Once complete, she hopes to graduate in May with her PhD and pursue a career in academia. 

Read more about Gee’s research.

Answers have been lightly edited for clarity and length.

1. What initially drew you to CWRU?

My undergrad mentor from the University of Arizona recommended CWRU’s medical anthropology program; she said it was excellent.

2. What interested you in your area of study?

To me, the first and most formidable barrier to people being able to live fulfilling lives is their health and wellbeing. Medical anthropology allows me to study the intersections between culture, systems of power and wellbeing through direct collaboration with communities. I love being able to learn about other peoples’ perspectives, and work together with them to address their health goals. 

3. How did you come up with this topic and what makes it meaningful for you to pursue?

I actually worked as an AmeriCorps VISTA at this school back in 2018–19, and formed deep relationships with my students and coworkers during that time. We stayed in touch and years later, I reached out to see if they’d like to collaborate on a research project together. 

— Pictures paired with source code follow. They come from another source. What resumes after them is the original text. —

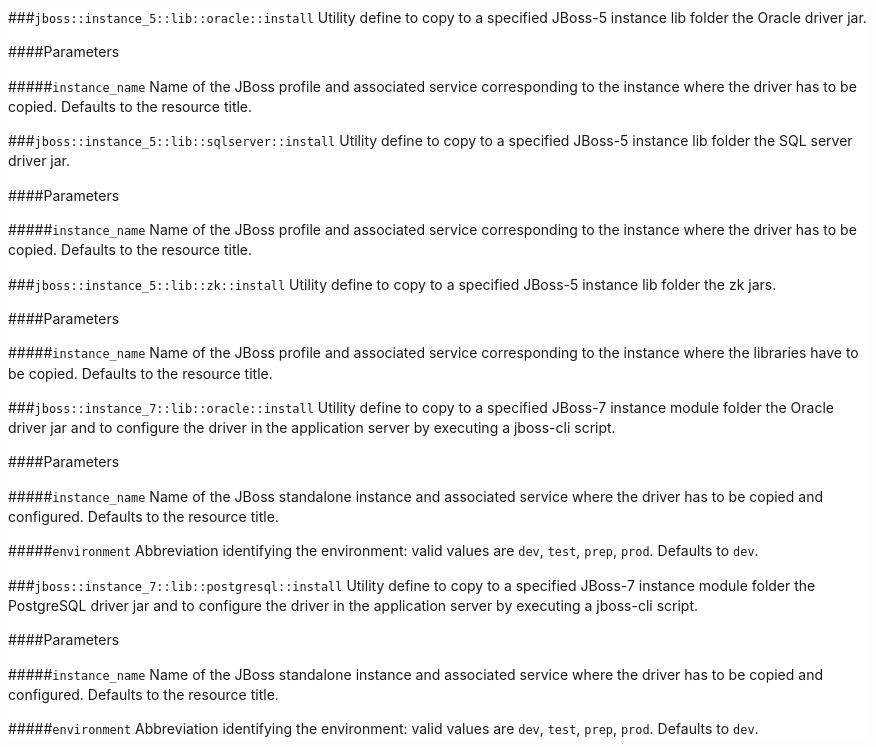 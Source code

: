 ###`jboss::instance_5::lib::oracle::install`
Utility define to copy to a specified JBoss-5 instance lib folder the Oracle driver jar.

####Parameters

#####`instance_name`
Name of the JBoss profile and associated service corresponding to the instance where the driver has to be copied.
Defaults to the resource title.

###`jboss::instance_5::lib::sqlserver::install`
Utility define to copy to a specified JBoss-5 instance lib folder the SQL server driver jar.

####Parameters

#####`instance_name`
Name of the JBoss profile and associated service corresponding to the instance where the driver has to be copied.
Defaults to the resource title.

###`jboss::instance_5::lib::zk::install`
Utility define to copy to a specified JBoss-5 instance lib folder the zk jars.

####Parameters

#####`instance_name`
Name of the JBoss profile and associated service corresponding to the instance where the libraries have to be copied.
Defaults to the resource title.

###`jboss::instance_7::lib::oracle::install`
Utility define to copy to a specified JBoss-7 instance module folder the Oracle driver jar and
to configure the driver in the application server by executing a jboss-cli script.

####Parameters

#####`instance_name`
Name of the JBoss standalone instance and associated service where the driver has to be copied and configured.
Defaults to the resource title.

#####`environment`
Abbreviation identifying the environment: valid values are `dev`, `test`, `prep`, `prod`.
Defaults to `dev`.

###`jboss::instance_7::lib::postgresql::install`
Utility define to copy to a specified JBoss-7 instance module folder the PostgreSQL driver jar and
to configure the driver in the application server by executing a jboss-cli script.

####Parameters

#####`instance_name`
Name of the JBoss standalone instance and associated service where the driver has to be copied and configured.
Defaults to the resource title.

#####`environment`
Abbreviation identifying the environment: valid values are `dev`, `test`, `prep`, `prod`.
Defaults to `dev`.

I felt very strongly that, as a white woman who has lived my whole life on stolen land, I should do my part to amplify the voices of my Indigenous students, friends, and colleagues somehow. It has been a privilege to return and reunite with so many of my school family members in this way.   

4. So far, what have you found through your research?

Community and communal health are integral parts of student wellness. Both Native and non-Native employees overwhelmingly cite relationships as being a key wellness-promoting factor among students, and students also often reflect on their wellness in terms of their friendships with one another, their responsibilities to their families, and their broader connections to their tribes, religions, animals, and land. This perspective is, in large part, in alignment with local Indigenous cultural values, which often emphasizes connectedness and reciprocity. 

5. What applications do you think this could have?

Western medicine tends to position people as discreet, detached individuals—our wellness is generally thought to be shaped by exercise, diet, self-care routines and pharmaceuticals. However, an Indigenous lens invites us to think of our relational wellness—who are we connected to? Who (and what) do we care for? Integrating this perspective into student wellness programming elsewhere (with both Indigenous and non-Indigenous students) could promote increased resiliency, especially in communities experiencing health disparity. 

6. Have you had any particularly memorable experiences come out of this work?

I beat all of the middle school boys in a race one day, much to their shame. All jokes aside, every single day I got to spend with those kiddos was a gift. I love them very much.